ASSIGNMENT: Each line below must be reproduced exactly.

━━ DATA FOR THE TASK

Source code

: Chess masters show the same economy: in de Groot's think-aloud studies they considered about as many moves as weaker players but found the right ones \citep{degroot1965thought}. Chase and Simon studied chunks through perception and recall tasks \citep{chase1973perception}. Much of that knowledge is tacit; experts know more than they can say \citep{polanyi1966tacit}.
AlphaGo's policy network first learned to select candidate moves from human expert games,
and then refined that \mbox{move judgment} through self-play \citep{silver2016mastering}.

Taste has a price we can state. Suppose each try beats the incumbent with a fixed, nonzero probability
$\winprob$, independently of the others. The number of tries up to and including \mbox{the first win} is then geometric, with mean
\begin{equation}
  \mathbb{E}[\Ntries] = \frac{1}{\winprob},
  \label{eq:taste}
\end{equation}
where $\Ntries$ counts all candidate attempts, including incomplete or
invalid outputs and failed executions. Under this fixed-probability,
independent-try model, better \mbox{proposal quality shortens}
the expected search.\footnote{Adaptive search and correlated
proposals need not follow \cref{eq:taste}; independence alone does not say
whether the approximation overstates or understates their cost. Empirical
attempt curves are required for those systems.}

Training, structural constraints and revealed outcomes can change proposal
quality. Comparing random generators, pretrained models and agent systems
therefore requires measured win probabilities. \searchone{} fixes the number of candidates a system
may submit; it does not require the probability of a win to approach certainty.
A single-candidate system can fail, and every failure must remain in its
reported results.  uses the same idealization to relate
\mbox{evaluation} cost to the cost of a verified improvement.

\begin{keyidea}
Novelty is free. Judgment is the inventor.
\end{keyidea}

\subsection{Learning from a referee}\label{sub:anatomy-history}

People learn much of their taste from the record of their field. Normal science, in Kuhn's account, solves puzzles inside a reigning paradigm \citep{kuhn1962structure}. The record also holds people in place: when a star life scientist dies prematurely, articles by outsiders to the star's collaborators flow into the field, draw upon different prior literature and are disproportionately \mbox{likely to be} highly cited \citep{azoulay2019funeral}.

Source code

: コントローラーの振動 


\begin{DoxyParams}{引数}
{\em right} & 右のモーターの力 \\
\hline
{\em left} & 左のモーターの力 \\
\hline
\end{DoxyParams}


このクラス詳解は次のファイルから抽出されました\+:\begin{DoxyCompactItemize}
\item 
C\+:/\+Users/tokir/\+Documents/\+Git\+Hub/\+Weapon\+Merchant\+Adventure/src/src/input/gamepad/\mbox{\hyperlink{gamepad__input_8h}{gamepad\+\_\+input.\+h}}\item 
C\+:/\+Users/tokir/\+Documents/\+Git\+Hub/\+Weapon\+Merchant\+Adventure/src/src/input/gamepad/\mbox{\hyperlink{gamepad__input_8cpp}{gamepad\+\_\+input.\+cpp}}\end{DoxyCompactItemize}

━━━━

THE ANSWER:
Source code

: Chess masters show the same economy: in de Groot's think-aloud studies they considered about as many moves as weaker players but found the right ones \citep{degroot1965thought}. Chase and Simon studied chunks through perception and recall tasks \citep{chase1973perception}. Much of that knowledge is tacit; experts know more than they can say \citep{polanyi1966tacit}.
AlphaGo's policy network first learned to select candidate moves from human expert games,
and then refined that \mbox{move judgment} through self-play \citep{silver2016mastering}.

Taste has a price we can state. Suppose each try beats the incumbent with a fixed, nonzero probability
$\winprob$, independently of the others. The number of tries up to and including \mbox{the first win} is then geometric, with mean
\begin{equation}
  \mathbb{E}[\Ntries] = \frac{1}{\winprob},
  \label{eq:taste}
\end{equation}
where $\Ntries$ counts all candidate attempts, including incomplete or
invalid outputs and failed executions. Under this fixed-probability,
independent-try model, better \mbox{proposal quality shortens}
the expected search.\footnote{Adaptive search and correlated
proposals need not follow \cref{eq:taste}; independence alone does not say
whether the approximation overstates or understates their cost. Empirical
attempt curves are required for those systems.}

Training, structural constraints and revealed outcomes can change proposal
quality. Comparing random generators, pretrained models and agent systems
therefore requires measured win probabilities. \searchone{} fixes the number of candidates a system
may submit; it does not require the probability of a win to approach certainty.
A single-candidate system can fail, and every failure must remain in its
reported results.  uses the same idealization to relate
\mbox{evaluation} cost to the cost of a verified improvement.

\begin{keyidea}
Novelty is free. Judgment is the inventor.
\end{keyidea}

\subsection{Learning from a referee}\label{sub:anatomy-history}

People learn much of their taste from the record of their field. Normal science, in Kuhn's account, solves puzzles inside a reigning paradigm \citep{kuhn1962structure}. The record also holds people in place: when a star life scientist dies prematurely, articles by outsiders to the star's collaborators flow into the field, draw upon different prior literature and are disproportionately \mbox{likely to be} highly cited \citep{azoulay2019funeral}.

Source code

: コントローラーの振動 


\begin{DoxyParams}{引数}
{\em right} & 右のモーターの力 \\
\hline
{\em left} & 左のモーターの力 \\
\hline
\end{DoxyParams}


このクラス詳解は次のファイルから抽出されました\+:\begin{DoxyCompactItemize}
\item 
C\+:/\+Users/tokir/\+Documents/\+Git\+Hub/\+Weapon\+Merchant\+Adventure/src/src/input/gamepad/\mbox{\hyperlink{gamepad__input_8h}{gamepad\+\_\+input.\+h}}\item 
C\+:/\+Users/tokir/\+Documents/\+Git\+Hub/\+Weapon\+Merchant\+Adventure/src/src/input/gamepad/\mbox{\hyperlink{gamepad__input_8cpp}{gamepad\+\_\+input.\+cpp}}\end{DoxyCompactItemize}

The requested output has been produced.